**** Record excerpts

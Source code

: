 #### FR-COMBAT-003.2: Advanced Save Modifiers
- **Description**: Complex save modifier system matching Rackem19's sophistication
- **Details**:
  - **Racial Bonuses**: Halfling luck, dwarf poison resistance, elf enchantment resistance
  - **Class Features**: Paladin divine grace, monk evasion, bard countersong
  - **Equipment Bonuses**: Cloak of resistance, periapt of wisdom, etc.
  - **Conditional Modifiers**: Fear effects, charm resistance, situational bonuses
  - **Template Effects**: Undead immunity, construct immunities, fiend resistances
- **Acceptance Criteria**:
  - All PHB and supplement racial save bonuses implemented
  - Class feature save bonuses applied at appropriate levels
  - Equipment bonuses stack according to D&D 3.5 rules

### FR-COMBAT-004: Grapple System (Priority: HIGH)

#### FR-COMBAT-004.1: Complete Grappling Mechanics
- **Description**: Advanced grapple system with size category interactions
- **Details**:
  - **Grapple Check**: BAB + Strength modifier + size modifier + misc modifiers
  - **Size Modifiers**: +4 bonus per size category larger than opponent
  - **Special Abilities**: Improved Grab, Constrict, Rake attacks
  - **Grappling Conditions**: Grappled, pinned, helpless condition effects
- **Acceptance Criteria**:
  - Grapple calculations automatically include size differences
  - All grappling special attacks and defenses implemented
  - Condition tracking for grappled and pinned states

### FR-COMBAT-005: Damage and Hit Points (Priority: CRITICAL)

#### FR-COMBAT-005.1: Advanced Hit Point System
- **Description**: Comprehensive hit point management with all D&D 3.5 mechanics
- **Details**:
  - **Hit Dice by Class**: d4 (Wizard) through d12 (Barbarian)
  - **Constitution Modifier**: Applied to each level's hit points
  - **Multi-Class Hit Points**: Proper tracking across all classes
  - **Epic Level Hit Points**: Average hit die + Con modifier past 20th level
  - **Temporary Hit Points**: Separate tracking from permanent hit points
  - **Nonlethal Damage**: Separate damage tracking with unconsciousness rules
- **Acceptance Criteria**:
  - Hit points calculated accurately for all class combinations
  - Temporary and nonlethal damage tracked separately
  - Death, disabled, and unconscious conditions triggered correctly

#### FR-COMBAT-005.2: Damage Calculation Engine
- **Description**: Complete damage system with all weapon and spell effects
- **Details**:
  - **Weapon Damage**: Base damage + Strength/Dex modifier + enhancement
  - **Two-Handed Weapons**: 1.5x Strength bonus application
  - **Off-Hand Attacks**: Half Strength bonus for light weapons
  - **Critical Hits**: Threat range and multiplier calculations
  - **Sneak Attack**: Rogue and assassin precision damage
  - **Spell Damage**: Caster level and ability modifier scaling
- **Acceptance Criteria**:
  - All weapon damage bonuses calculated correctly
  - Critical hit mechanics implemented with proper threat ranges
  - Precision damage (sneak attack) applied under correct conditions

********
**** Record excerpts

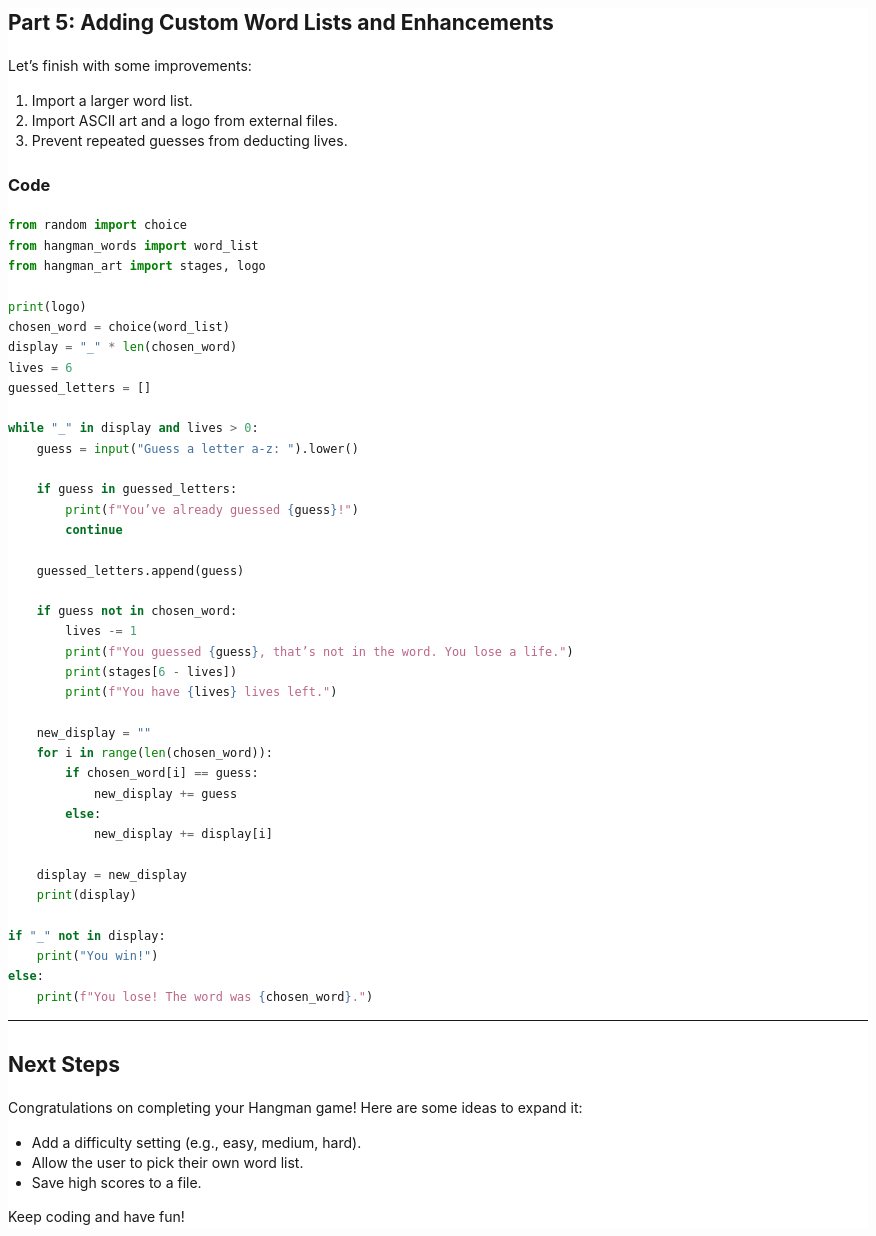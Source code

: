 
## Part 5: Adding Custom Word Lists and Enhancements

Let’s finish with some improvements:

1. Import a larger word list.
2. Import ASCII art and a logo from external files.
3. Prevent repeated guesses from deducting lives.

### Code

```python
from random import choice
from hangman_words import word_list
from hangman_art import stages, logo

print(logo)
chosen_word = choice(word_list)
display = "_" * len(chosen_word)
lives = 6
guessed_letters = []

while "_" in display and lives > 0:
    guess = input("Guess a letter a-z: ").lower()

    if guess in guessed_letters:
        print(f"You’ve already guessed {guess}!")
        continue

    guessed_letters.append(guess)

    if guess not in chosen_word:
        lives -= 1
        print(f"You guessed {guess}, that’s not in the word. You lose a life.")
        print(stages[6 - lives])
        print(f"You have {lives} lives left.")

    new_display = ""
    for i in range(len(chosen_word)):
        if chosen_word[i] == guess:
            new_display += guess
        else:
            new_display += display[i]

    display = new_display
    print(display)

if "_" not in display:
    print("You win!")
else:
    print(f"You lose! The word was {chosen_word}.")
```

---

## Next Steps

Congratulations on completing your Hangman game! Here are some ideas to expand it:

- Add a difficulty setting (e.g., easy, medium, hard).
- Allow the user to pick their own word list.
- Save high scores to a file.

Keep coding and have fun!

********

[Task requirements]: Which lines above contain "Complete"? Show each of them.

[Result of this task]:
#### FR-COMBAT-004.1: Complete Grappling Mechanics
- **Description**: Complete damage system with all weapon and spell effects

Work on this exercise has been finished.